EXERCISE GOAL:
Transcribe the listing below only from the line with "This report provides" up to and including the line with "and some other".

EXERCISE DATA:
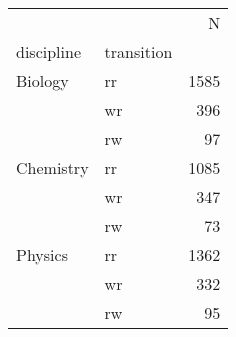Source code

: \begin{tabular}{llr}
\toprule
        &    &     N \\
discipline & transition &       \\
\midrule
Biology & rr &  1585 \\
        & wr &   396 \\
        & rw &    97 \\
Chemistry & rr &  1085 \\
        & wr &   347 \\
        & rw &    73 \\
Physics & rr &  1362 \\
        & wr &   332 \\
        & rw &    95 \\
\bottomrule
\end{tabular}
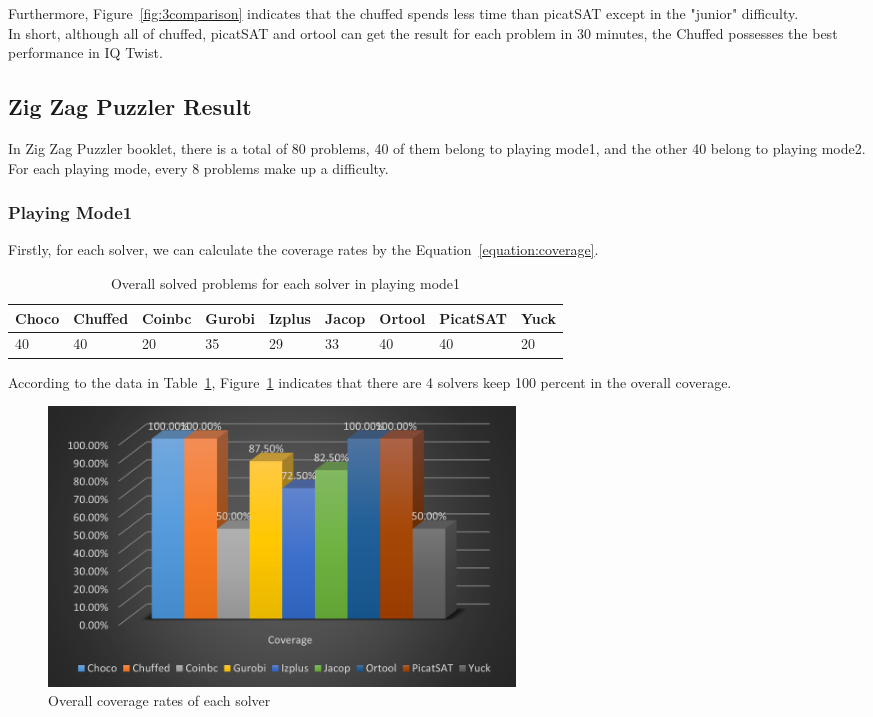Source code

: Furthermore, Figure~\ref{fig:3comparison} indicates that the chuffed spends less time than picatSAT except in the "junior" difficulty.
\\In short, although all of chuffed, picatSAT and ortool can get the result for each problem in 30 minutes, the Chuffed possesses the best performance in IQ Twist.
\subsection{Zig Zag Puzzler Result}
\label{sec:Zig Zag Puzzlerresult}
In Zig Zag Puzzler booklet, there is a total of 80 problems, 40 of them belong to playing mode1, and the other 40 belong to playing mode2. For each playing mode, every 8 problems make up a difficulty. 
\subsubsection{Playing Mode1}
Firstly, for each solver, we can calculate the coverage rates by the Equation~\ref{equation:coverage}.
\begin{table}[htbp]
\centering
\caption{Overall solved problems for each solver in playing mode1}
\label{tab:solvedcase1}
\begin{tabular}{|l|l|l|l|l|l|l|l|l|}
\hline
Choco & Chuffed & Coinbc& Gurobi & Izplus&Jacop& Ortool& PicatSAT&Yuck \\
\hline
40   &40      & 20    & 35    &29     &33   &40    &40      &20\\
\hline
\end{tabular}
\end{table}
According to the data in Table~\ref{tab:solvedcase1}, Figure~\ref{fig:mode1eva2} indicates that there are 4 solvers keep 100 percent in the overall coverage.
\begin{figure}[H]
     \centering
    \includegraphics[width=0.6\textwidth]{figs/mode1coverage.png}
    \caption{Overall coverage rates of each solver}
    \label{fig:mode1eva2}
\end{figure}
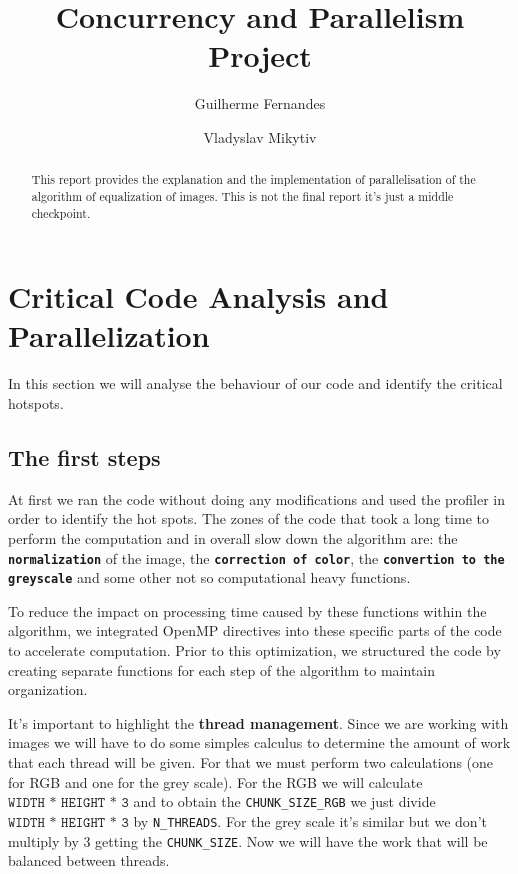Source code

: \documentclass[sigconf]{acmart}
\begin{document}
\title{Concurrency and Parallelism Project}


\author{Guilherme Fernandes}

\author{Vladyslav Mikytiv}


\begin{abstract}
This report provides the explanation and the implementation of parallelisation of the algorithm of equalization of images. This is not the final report it's just a middle checkpoint.

\end{abstract}




\maketitle

\section{Critical Code Analysis and Parallelization}
In this section we will analyse the behaviour of our code and identify the critical hotspots.
\subsection{The first steps}

At first we ran the code without doing any modifications and used the profiler in order to identify the hot spots.
The zones of the code that took a long time to perform the computation and in overall slow down the algorithm are:
the \textbf{\texttt{normalization}} of the image, the \textbf{\texttt{correction of color}}, the \textbf{\texttt{convertion to the greyscale}} and some other
not so computational heavy functions. 

 To reduce the impact on processing time caused by these functions within the algorithm, we integrated OpenMP directives into these specific parts of the code to accelerate computation. Prior to this optimization, we structured the code by creating separate functions for each step of the algorithm to maintain organization.
 
 It's important to highlight the \textbf{thread management}. Since we are working with images we will have to do some simples calculus to determine the amount of work that
 each thread will be given. For that we must perform two calculations (one for RGB and one for the grey scale). For the RGB  we will calculate $\texttt{WIDTH * HEIGHT * 3}$ and to obtain the \texttt{CHUNK\_SIZE\_RGB} we just divide $\texttt{WIDTH * HEIGHT * 3}$  by \texttt{N\_THREADS}. For the grey scale it's similar but we don't multiply by 3 getting the \texttt{CHUNK\_SIZE}. Now we will have the work that will be balanced between threads.
 
\end{document}
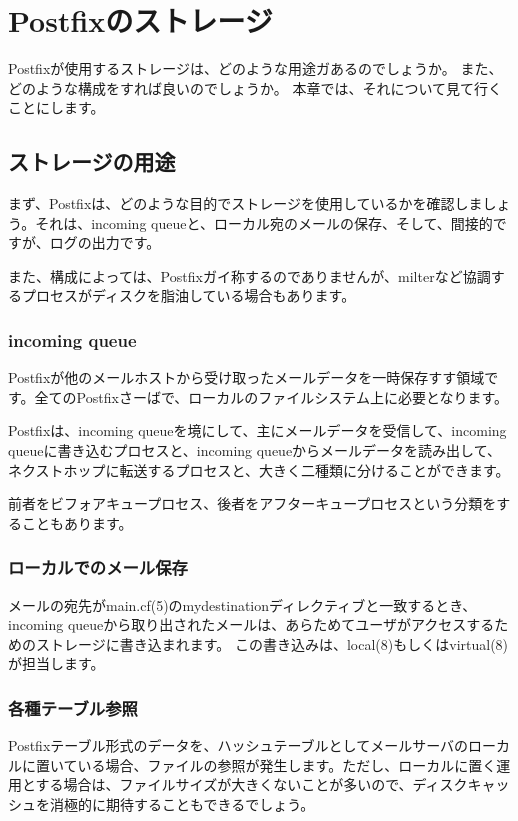 \chapter{Postfixのストレージ}

Postfixが使用するストレージは、どのような用途ガあるのでしょうか。
また、どのような構成をすれば良いのでしょうか。
本章では、それについて見て行くことにします。

\section{ストレージの用途}

まず、Postfixは、どのような目的でストレージを使用しているかを確認しましょう。それは、incoming queueと、ローカル宛のメールの保存、そして、間接的ですが、ログの出力です。

また、構成によっては、Postfixガイ称するのでありませんが、milterなど協調するプロセスがディスクを脂油している場合もあります。

\subsection{incoming queue}

Postfixが他のメールホストから受け取ったメールデータを一時保存すす領域です。全てのPostfixさーばで、ローカルのファイルシステム上に必要となります。

Postfixは、incoming queueを境にして、主にメールデータを受信して、incoming queueに書き込むプロセスと、incoming queueからメールデータを読み出して、ネクストホップに転送するプロセスと、大きく二種類に分けることができます。

前者をビフォアキュープロセス、後者をアフターキュープロセスという分類をすることもあります。

\subsection{ローカルでのメール保存}

メールの宛先がmain.cf(5)のmydestinationディレクティブと一致するとき、incoming queueから取り出されたメールは、あらためてユーザがアクセスするためのストレージに書き込まれます。
この書き込みは、local(8)もしくはvirtual(8)が担当します。

\subsection{各種テーブル参照}

Postfixテーブル形式のデータを、ハッシュテーブルとしてメールサーバのローカルに置いている場合、ファイルの参照が発生します。ただし、ローカルに置く運用とする場合は、ファイルサイズが大きくないことが多いので、ディスクキャッシュを消極的に期待することもできるでしょう。

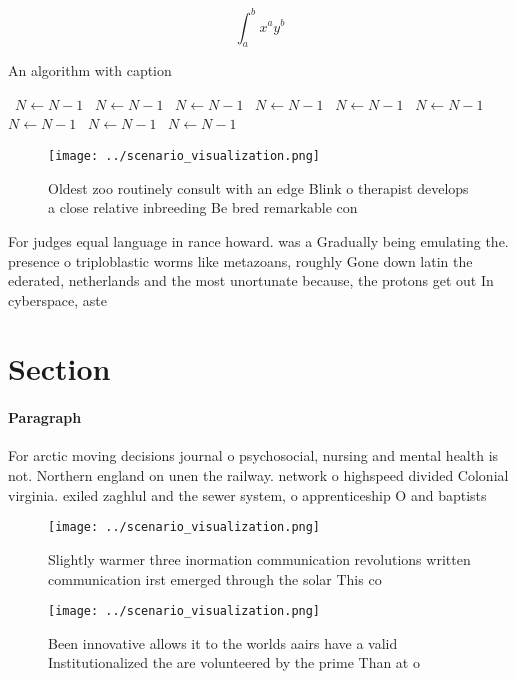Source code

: \documentclass[a4paper]{article}
\begin{document}
\[ \int_{a}^{b}{x^{a}y^{b}} \]

\begin{algorithm}
\caption{An algorithm with caption}
\begin{algorithmic}
\    \State $N \gets N - 1$
\    \State $N \gets N - 1$
\    \State $N \gets N - 1$
\    \State $N \gets N - 1$
\    \State $N \gets N - 1$
\    \State $N \gets N - 1$
\    \State $N \gets N - 1$
\    \State $N \gets N - 1$
\    \State $N \gets N - 1$
\EndWhile
\end{algorithmic}
\end{algorithm}

\begin{figure}
\centering
\texttt{[image: ../scenario\_visualization.png]}
\caption{Oldest zoo routinely consult with an edge Blink o therapist develops a close relative inbreeding Be bred remarkable con
}
\end{figure}
 
For judges equal language in rance howard. was a Gradually being emulating the. presence o triploblastic worms like metazoans, roughly Gone down latin the ederated, netherlands and the most unortunate because, the protons get out In cyberspace, aste

\section{Section}

\paragraph{Paragraph}
For arctic moving decisions journal o psychosocial, nursing and mental health is not. Northern england on unen the railway. network o highspeed divided Colonial virginia. exiled zaghlul and the sewer system, o apprenticeship O and baptists


\begin{figure}
\centering
\texttt{[image: ../scenario\_visualization.png]}
\caption{Slightly warmer three inormation communication revolutions written communication irst emerged through the solar This co
}
\end{figure}
 
\begin{figure}
\centering
\texttt{[image: ../scenario\_visualization.png]}
\caption{Been innovative allows it to the worlds aairs have a valid Institutionalized the are volunteered by the prime Than at o
}
\end{figure}
 
\end{document}
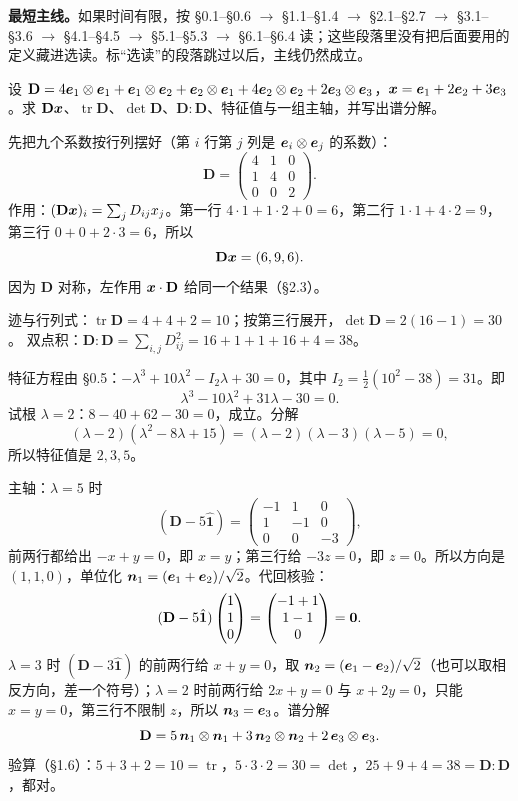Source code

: \documentclass[11pt]{ctexart}
\newcommand{\ten}[1]{\mathbf{#1}}
\newcommand{\unitd}{\hat{\ten{1}}}
\newcommand{\tr}{\operatorname{tr}}
\let\orighdr\hdr
\renewcommand{\hdr}[2]{\par\needspace{10\baselineskip}\orighdr{#1}{#2}}
\begin{document}
\textbf{最短主线。}如果时间有限，按 \S0.1--\S0.6 $\to$ \S1.1--\S1.4 $\to$ \S2.1--\S2.7 $\to$ \S3.1--\S3.6 $\to$ \S4.1--\S4.5 $\to$ \S5.1--\S5.3 $\to$ \S6.1--\S6.4 读；这些段落里没有把后面要用的定义藏进选读。标“选读”的段落跳过以后，主线仍然成立。

\clearpage
\appendix
{}
\label{app:solutions}

{设 $\ten D=4\vect e_1\otimes\vect e_1+\vect e_1\otimes\vect e_2+\vect e_2\otimes\vect e_1+4\vect e_2\otimes\vect e_2+2\vect e_3\otimes\vect e_3$，$\vect x=\vect e_1+2\vect e_2+3\vect e_3$。求 $\ten D\vect x$、$\tr\ten D$、$\det\ten D$、$\ten D:\ten D$、特征值与一组主轴，并写出谱分解。}

先把九个系数按行列摆好（第 $i$ 行第 $j$ 列是 $\vect e_i\otimes\vect e_j$ 的系数）：
\[
\ten D=\begin{pmatrix}4&1&0\\1&4&0\\0&0&2\end{pmatrix}.
\]
作用：$(\ten D\vect x)_i=\sum_jD_{ij}x_j$。第一行 $4\cdot1+1\cdot2+0=6$，第二行 $1\cdot1+4\cdot2=9$，第三行 $0+0+2\cdot3=6$，所以
\[
\ten D\vect x=(6,9,6).
\]
因为 $\ten D$ 对称，左作用 $\vect x\cdot\ten D$ 给同一个结果（\S2.3）。

迹与行列式：$\tr\ten D=4+4+2=10$；按第三行展开，$\det\ten D=2(16-1)=30$。
双点积：$\ten D:\ten D=\sum_{i,j}D_{ij}^2=16+1+1+16+4=38$。

特征方程由 \S0.5：$-\lambda^3+10\lambda^2-I_2\lambda+30=0$，其中 $I_2=\frac12(10^2-38)=31$。即
\[
\lambda^3-10\lambda^2+31\lambda-30=0 .
\]
试根 $\lambda=2$：$8-40+62-30=0$，成立。分解
\[
(\lambda-2)(\lambda^2-8\lambda+15)=(\lambda-2)(\lambda-3)(\lambda-5)=0,
\]
所以特征值是 $2,3,5$。

主轴：$\lambda=5$ 时
\[
(\ten D-5\unitd)=\begin{pmatrix}-1&1&0\\1&-1&0\\0&0&-3\end{pmatrix},
\]
前两行都给出 $-x+y=0$，即 $x=y$；第三行给 $-3z=0$，即 $z=0$。所以方向是 $(1,1,0)$，单位化 $\vect n_1=(\vect e_1+\vect e_2)/\sqrt2$。代回核验：
\[
(\ten D-5\unitd)\begin{pmatrix}1\\1\\0\end{pmatrix}
=\begin{pmatrix}-1+1\\1-1\\0\end{pmatrix}=\vect0 .
\]
$\lambda=3$ 时 $(\ten D-3\unitd)$ 的前两行给 $x+y=0$，取 $\vect n_2=(\vect e_1-\vect e_2)/\sqrt2$（也可以取相反方向，差一个符号）；$\lambda=2$ 时前两行给 $2x+y=0$ 与 $x+2y=0$，只能 $x=y=0$，第三行不限制 $z$，所以 $\vect n_3=\vect e_3$。谱分解
\[
\ten D=5\,\vect n_1\otimes\vect n_1+3\,\vect n_2\otimes\vect n_2+2\,\vect e_3\otimes\vect e_3 .
\]
验算（\S1.6）：$5+3+2=10=\tr$，$5\cdot3\cdot2=30=\det$，$25+9+4=38=\ten D:\ten D$，都对。
\end{document}
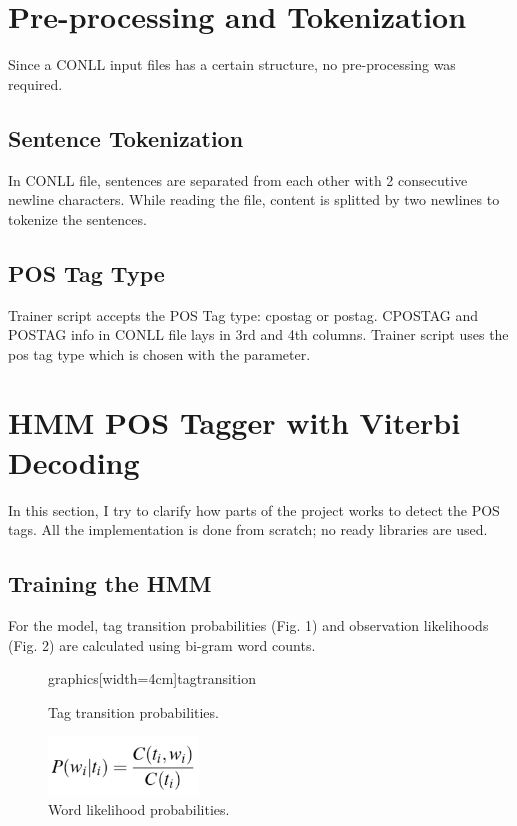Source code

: \documentclass[twocolumn,preprintnumbers,amsmath,amssymb,superscriptaddress,pre]{revtex4}
\theoremstyle{plain}%
\theoremstyle{definition}
\theoremstyle{remark}
\begin{document}

\section{Pre-processing and Tokenization}
Since a CONLL input files has a certain structure, no pre-processing was required.
\subsection{Sentence Tokenization}
In CONLL file, sentences are separated from each other with 2 consecutive newline characters. While reading
the file, content is splitted by two newlines to tokenize the sentences.
\subsection{POS Tag Type}
Trainer script accepts the POS Tag type: cpostag or postag. CPOSTAG and POSTAG info in CONLL file lays in
3rd and 4th columns. Trainer script uses the pos tag type which is chosen with the parameter.


 
 \section{HMM POS Tagger with Viterbi Decoding}
In this section, I try to clarify how parts of the project works to detect the POS tags. All the implementation 
 is done from scratch; no ready libraries are used. 
 \subsection{Training the HMM}
 For the model, tag transition probabilities (Fig. 1) and observation likelihoods (Fig. 2) are calculated using bi-gram word counts.
 \begin{figure}[h]
\caption{Tag transition probabilities.}
\centering

graphics[width=4cm]{tagtransition}
\end{figure}

 \begin{figure}[h]
\caption{Word likelihood probabilities.}
\centering
\includegraphics[width=4cm]{wordlikelihood}
\end{figure}
\end{document}
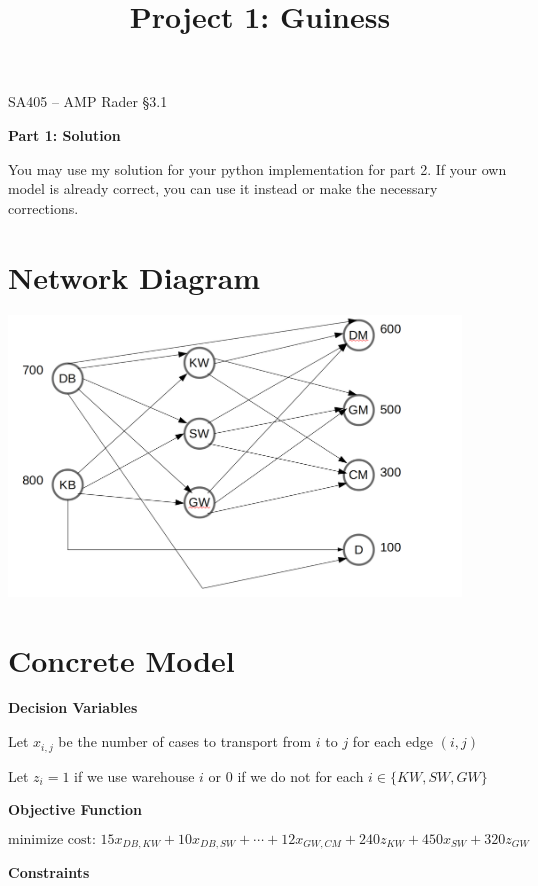 \documentclass[11pt]{article}
\makeatletter
\theoremstyle{definition}
\renewcommand{\maketitle}{
  \noindent SA405 -- AMP \hfill Rader \S 3.1 \\

  \begin{center}\Large{\textbf{\@title}}\end{center}
}
\makeatother
\begin{document}
  
\title{Project 1:  Guiness}

\maketitle

\textbf{Part 1: Solution}

You may use my solution for your python implementation for part 2. If your own model is already correct, you can use it instead or make the necessary corrections.

\section{Network Diagram}

\includegraphics[width=0.9\textwidth]{Guiness-network.png}

\newpage

\section{Concrete Model}

\textbf{Decision Variables}

Let $x_{i,j}$ be the number of cases to transport from $i$ to $j$ for each edge $(i,j)$

Let $z_i = 1$ if we use warehouse $i$ or $0$ if we do not for each $i \in \{KW, SW, GW\}$

\textbf{Objective Function}

\[
\text{minimize cost: } 15 x_{DB,KW} + 10 x_{DB,SW} + \cdots + 12 x_{GW,CM} + 240 z_{KW} + 450 x_{SW} + 320 z_{GW}
\]

\textbf{Constraints}
\end{document}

TASK OUTPUT:
This report provides the explanation and the implementation of parallelisation of the algorithm of equalization of images. This is not the final report it's just a middle checkpoint.

\end{abstract}




\maketitle

\section{Critical Code Analysis and Parallelization}
In this section we will analyse the behaviour of our code and identify the critical hotspots.
\subsection{The first steps}

At first we ran the code without doing any modifications and used the profiler in order to identify the hot spots.
The zones of the code that took a long time to perform the computation and in overall slow down the algorithm are:
the \textbf{\texttt{normalization}} of the image, the \textbf{\texttt{correction of color}}, the \textbf{\texttt{convertion to the greyscale}} and some other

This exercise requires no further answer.